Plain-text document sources
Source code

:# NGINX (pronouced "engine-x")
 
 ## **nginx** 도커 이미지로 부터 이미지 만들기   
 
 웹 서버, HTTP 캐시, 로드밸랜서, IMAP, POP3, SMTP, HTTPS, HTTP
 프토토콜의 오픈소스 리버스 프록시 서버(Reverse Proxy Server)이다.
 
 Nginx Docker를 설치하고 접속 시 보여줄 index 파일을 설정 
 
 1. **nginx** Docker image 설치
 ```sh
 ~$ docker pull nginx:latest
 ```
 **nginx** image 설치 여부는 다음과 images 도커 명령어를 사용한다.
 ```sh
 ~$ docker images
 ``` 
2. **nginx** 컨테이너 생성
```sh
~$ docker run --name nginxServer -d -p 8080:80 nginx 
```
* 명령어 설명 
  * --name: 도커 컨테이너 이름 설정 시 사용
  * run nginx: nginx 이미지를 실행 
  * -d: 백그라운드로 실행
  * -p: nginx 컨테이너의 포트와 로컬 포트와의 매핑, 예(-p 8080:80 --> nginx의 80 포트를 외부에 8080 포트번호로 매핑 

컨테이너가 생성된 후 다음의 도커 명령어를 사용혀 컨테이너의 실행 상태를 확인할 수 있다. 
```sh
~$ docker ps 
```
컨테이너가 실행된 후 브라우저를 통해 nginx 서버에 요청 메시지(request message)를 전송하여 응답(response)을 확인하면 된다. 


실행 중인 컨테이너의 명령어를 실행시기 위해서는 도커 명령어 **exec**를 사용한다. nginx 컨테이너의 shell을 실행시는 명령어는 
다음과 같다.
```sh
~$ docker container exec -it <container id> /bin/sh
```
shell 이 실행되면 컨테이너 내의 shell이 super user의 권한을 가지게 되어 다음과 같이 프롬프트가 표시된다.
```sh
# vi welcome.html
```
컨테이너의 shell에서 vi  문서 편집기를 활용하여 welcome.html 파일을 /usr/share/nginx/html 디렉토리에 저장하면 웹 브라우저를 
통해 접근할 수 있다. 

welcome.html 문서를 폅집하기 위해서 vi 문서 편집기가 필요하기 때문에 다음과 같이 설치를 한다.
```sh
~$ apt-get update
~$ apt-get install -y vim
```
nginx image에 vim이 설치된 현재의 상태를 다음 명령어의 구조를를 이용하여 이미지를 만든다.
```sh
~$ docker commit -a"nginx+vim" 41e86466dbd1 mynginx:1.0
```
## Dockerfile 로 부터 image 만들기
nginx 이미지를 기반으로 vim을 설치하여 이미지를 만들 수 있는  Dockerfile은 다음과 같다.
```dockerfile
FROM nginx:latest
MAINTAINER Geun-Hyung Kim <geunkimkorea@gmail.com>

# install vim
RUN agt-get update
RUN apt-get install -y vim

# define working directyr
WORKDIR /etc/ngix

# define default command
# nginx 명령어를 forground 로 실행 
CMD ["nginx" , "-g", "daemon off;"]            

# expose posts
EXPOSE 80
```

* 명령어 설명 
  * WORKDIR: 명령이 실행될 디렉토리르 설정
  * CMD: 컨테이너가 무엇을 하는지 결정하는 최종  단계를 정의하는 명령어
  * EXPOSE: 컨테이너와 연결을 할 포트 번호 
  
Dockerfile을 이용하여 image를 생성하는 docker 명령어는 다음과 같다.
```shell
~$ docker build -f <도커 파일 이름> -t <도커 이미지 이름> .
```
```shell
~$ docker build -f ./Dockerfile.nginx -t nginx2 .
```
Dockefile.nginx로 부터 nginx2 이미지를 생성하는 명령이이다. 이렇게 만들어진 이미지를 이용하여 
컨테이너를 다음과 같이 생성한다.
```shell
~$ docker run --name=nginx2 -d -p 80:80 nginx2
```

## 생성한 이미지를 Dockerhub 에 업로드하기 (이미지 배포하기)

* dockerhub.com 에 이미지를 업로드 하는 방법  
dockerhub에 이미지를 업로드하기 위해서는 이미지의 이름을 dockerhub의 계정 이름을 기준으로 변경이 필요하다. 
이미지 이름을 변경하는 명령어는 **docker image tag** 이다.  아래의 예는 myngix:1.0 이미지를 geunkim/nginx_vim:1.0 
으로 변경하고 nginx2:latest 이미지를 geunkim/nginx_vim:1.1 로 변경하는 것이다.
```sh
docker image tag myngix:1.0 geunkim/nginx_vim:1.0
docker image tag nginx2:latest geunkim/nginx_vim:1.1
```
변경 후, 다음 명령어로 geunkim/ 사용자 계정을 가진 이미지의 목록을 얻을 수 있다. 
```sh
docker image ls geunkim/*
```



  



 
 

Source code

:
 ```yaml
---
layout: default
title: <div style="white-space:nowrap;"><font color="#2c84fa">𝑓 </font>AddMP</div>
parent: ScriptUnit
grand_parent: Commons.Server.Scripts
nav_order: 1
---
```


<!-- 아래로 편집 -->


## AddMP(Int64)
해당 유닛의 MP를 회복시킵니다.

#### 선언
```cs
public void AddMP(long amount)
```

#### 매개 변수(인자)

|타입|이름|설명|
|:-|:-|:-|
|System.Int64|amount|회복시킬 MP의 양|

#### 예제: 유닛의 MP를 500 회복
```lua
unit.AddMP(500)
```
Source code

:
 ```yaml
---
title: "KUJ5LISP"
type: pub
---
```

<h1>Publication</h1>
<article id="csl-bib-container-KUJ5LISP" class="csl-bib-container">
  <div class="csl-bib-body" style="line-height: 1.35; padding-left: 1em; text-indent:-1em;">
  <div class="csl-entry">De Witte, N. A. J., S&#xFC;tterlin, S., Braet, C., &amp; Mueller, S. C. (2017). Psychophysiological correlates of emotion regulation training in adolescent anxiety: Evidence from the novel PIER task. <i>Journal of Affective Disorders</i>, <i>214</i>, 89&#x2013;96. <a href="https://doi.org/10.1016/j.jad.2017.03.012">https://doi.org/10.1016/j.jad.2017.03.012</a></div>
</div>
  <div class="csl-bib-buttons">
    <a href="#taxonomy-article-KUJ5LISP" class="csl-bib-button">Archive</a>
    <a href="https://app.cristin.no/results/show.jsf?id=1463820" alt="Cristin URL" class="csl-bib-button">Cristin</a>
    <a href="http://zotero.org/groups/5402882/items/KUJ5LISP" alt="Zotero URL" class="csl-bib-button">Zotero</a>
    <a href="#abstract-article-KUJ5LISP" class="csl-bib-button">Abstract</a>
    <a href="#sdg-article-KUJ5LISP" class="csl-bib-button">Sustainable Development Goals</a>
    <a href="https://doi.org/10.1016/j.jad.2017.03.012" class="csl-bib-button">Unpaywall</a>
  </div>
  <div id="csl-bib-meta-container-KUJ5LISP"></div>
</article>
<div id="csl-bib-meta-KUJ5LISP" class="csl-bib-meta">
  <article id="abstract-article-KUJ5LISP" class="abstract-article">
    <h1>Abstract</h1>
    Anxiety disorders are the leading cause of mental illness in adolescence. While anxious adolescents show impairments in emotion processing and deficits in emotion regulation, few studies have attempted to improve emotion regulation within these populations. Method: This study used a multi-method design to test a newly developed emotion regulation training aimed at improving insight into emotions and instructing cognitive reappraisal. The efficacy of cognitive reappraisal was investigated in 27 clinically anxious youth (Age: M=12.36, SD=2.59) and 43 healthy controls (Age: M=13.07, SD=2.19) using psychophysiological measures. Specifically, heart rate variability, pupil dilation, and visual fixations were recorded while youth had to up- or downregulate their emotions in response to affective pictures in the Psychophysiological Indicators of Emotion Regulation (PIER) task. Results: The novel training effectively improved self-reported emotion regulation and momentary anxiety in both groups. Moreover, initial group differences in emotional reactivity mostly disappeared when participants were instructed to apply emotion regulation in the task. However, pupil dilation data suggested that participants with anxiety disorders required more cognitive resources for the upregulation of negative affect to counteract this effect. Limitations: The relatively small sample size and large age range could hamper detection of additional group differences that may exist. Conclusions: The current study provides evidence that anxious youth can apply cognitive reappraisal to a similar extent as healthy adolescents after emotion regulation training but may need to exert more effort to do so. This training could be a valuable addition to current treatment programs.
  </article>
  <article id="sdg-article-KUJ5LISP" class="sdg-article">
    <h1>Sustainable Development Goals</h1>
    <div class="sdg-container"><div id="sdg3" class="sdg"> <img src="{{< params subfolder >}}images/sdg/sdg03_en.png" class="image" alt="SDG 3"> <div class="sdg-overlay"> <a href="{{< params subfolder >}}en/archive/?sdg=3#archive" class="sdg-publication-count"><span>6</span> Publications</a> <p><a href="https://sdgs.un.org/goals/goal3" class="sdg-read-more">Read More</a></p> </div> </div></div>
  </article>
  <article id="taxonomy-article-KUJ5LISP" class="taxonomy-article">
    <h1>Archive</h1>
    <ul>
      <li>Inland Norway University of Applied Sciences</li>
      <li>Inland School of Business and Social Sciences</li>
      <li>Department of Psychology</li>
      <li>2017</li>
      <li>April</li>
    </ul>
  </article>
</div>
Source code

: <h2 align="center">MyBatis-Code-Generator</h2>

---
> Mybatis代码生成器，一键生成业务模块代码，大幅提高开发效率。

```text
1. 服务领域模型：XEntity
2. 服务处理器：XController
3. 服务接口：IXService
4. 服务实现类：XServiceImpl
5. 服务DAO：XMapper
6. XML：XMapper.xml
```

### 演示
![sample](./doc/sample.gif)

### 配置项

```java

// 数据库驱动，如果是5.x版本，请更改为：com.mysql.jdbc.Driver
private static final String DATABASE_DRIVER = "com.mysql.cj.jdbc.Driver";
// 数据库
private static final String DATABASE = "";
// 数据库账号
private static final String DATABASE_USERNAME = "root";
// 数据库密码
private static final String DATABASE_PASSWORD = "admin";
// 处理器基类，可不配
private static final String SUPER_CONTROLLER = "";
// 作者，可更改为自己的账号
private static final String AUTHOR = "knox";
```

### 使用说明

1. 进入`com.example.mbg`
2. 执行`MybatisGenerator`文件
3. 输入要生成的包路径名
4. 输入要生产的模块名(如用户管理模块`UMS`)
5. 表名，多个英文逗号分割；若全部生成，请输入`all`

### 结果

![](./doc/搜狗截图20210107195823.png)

**What to produce**.
Respond with one number, namely the count of lines in the entries above that hold the word "AddMP".

**Written response**.
4